Always use dummy or research accounts. Never engage with targets directly.


4. Google Dorking for Discovery

Example Google queries (dorks) for reconnaissance:

  • Find admin panels:
site:example.com intitle:"login"
  • Find configuration files:
site:example.com ext:conf OR ext:env OR ext:ini
  • Find exposed documents:
site:example.com filetype:pdf OR filetype:xlsx
  • GitHub code exposure:
org:example "AWS_SECRET_ACCESS_KEY"

Use responsibly. Avoid accessing or downloading sensitive files from external sources.


5. Certificate Transparency & Domain Correlation

Use crt.sh to find hidden subdomains:

curl -s "https://crt.sh/?q=%25.example.com&output=json" | jq -r '.[].name_value'

Use the output to feed enumeration tools like amass or subfinder.


6. Timeline Reconstruction

When conducting threat or leak analysis:

  1. Record timestamps (archive date, WHOIS updates, commit history).
  2. Normalize to UTC (ISO 8601 format).
  3. Correlate key events — e.g., domain registration → GitHub repo creation → credential leak.
  4. Store immutable evidence (hash files, archive URLs).

7. OPSEC for OSINT Investigators

  • Use VPNs or dedicated research environments (VMs, containers).
  • Isolate browser sessions per target.
  • Avoid personal accounts or cookies.
  • Maintain anonymous accounts for testing (within legal limits).
  • Never “like,” “follow,” or interact with targets under observation.

8. Common OSINT Workflows

A. Find Public S3 Buckets

grep -Eo "s3\.amazonaws\.com/[^\"' ]+" urls.txt | sort -u

B. Enumerate Subdomains via Certificates

curl -s "https://crt.sh/?q=%25.example.com&output=json" | jq -r '.[].name_value'

C. Shodan for Open Ports

shodan search --fields ip,port,org "ssl.cert.subject.CN:example.com"

D. Collect Paste Leaks (manual or via APIs)

Use paste search engines or breach monitoring services — not public dumps.


9. OSINT Reporting Template

Title: Exposed Backup File on Public Server Scope: example.com (and related subdomains) Impact: Publicly accessible SQL backup containing user data. Evidence: URL, screenshots, timestamps, SHA256 hash of downloaded file. Recommendation: Restrict directory listing, remove backup, rotate database credentials.

10. Key Red Flags

  • Publicly accessible credentials (.env, .git, or config files).
  • Leaked databases or S3 buckets.
  • Exposed admin panels or dev subdomains.
  • Sensitive information on GitHub (tokens, private repos).

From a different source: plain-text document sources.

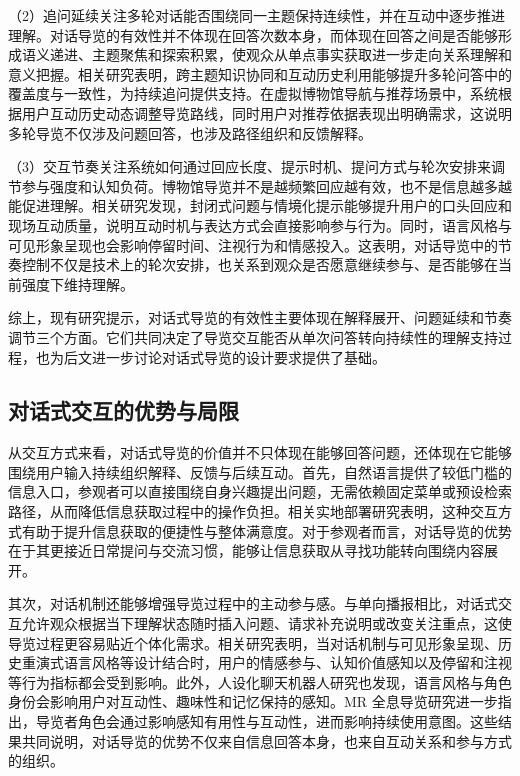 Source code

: （2）追问延续关注多轮对话能否围绕同一主题保持连续性，并在互动中逐步推进理解。对话导览的有效性并不体现在回答次数本身，而体现在回答之间是否能够形成语义递进、主题聚焦和探索积累，使观众从单点事实获取进一步走向关系理解和意义把握。相关研究表明，跨主题知识协同和互动历史利用能够提升多轮问答中的覆盖度与一致性，为持续追问提供支持\cite{varitimiadis2021}。在虚拟博物馆导航与推荐场景中，系统根据用户互动历史动态调整导览路线，同时用户对推荐依据表现出明确需求，这说明多轮导览不仅涉及问题回答，也涉及路径组织和反馈解释\cite{tsitseklis2023}。

（3）交互节奏关注系统如何通过回应长度、提示时机、提问方式与轮次安排来调节参与强度和认知负荷。博物馆导览并不是越频繁回应越有效，也不是信息越多越能促进理解。相关研究发现，封闭式问题与情境化提示能够提升用户的口头回应和现场互动质量，说明互动时机与表达方式会直接影响参与行为\cite{gasteiger2021}。同时，语言风格与可见形象呈现也会影响停留时间、注视行为和情感投入\cite{noh2021}。这表明，对话导览中的节奏控制不仅是技术上的轮次安排，也关系到观众是否愿意继续参与、是否能够在当前强度下维持理解。

综上，现有研究提示，对话式导览的有效性主要体现在解释展开、问题延续和节奏调节三个方面。它们共同决定了导览交互能否从单次问答转向持续性的理解支持过程，也为后文进一步讨论对话式导览的设计要求提供了基础。

\subsection{对话式交互的优势与局限}
从交互方式来看，对话式导览的价值并不只体现在能够回答问题，还体现在它能够围绕用户输入持续组织解释、反馈与后续互动。首先，自然语言提供了较低门槛的信息入口，参观者可以直接围绕自身兴趣提出问题，无需依赖固定菜单或预设检索路径，从而降低信息获取过程中的操作负担。相关实地部署研究表明，这种交互方式有助于提升信息获取的便捷性与整体满意度\cite{duguleana2020}。对于参观者而言，对话导览的优势在于其更接近日常提问与交流习惯，能够让信息获取从寻找功能转向围绕内容展开。

其次，对话机制还能够增强导览过程中的主动参与感。与单向播报相比，对话式交互允许观众根据当下理解状态随时插入问题、请求补充说明或改变关注重点，这使导览过程更容易贴近个体化需求。相关研究表明，当对话机制与可见形象呈现、历史重演式语言风格等设计结合时，用户的情感参与、认知价值感知以及停留和注视等行为指标都会受到影响\cite{noh2021}。此外，人设化聊天机器人研究也发现，语言风格与角色身份会影响用户对互动性、趣味性和记忆保持的感知\cite{sovic2025,suicmez2025}。MR 全息导览研究进一步指出，导览者角色会通过影响感知有用性与互动性，进而影响持续使用意图\cite{hammady2021}。这些结果共同说明，对话导览的优势不仅来自信息回答本身，也来自互动关系和参与方式的组织。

Treat these as high-priority disclosures — report via official bug bounty or responsible disclosure channels.


11. Final Thoughts

OSINT is not hacking — it’s structured intelligence work. When used responsibly, it strengthens cybersecurity, supports investigations, and improves digital resilience. Your power as an OSINT analyst lies in curiosity, discipline, and respect for privacy.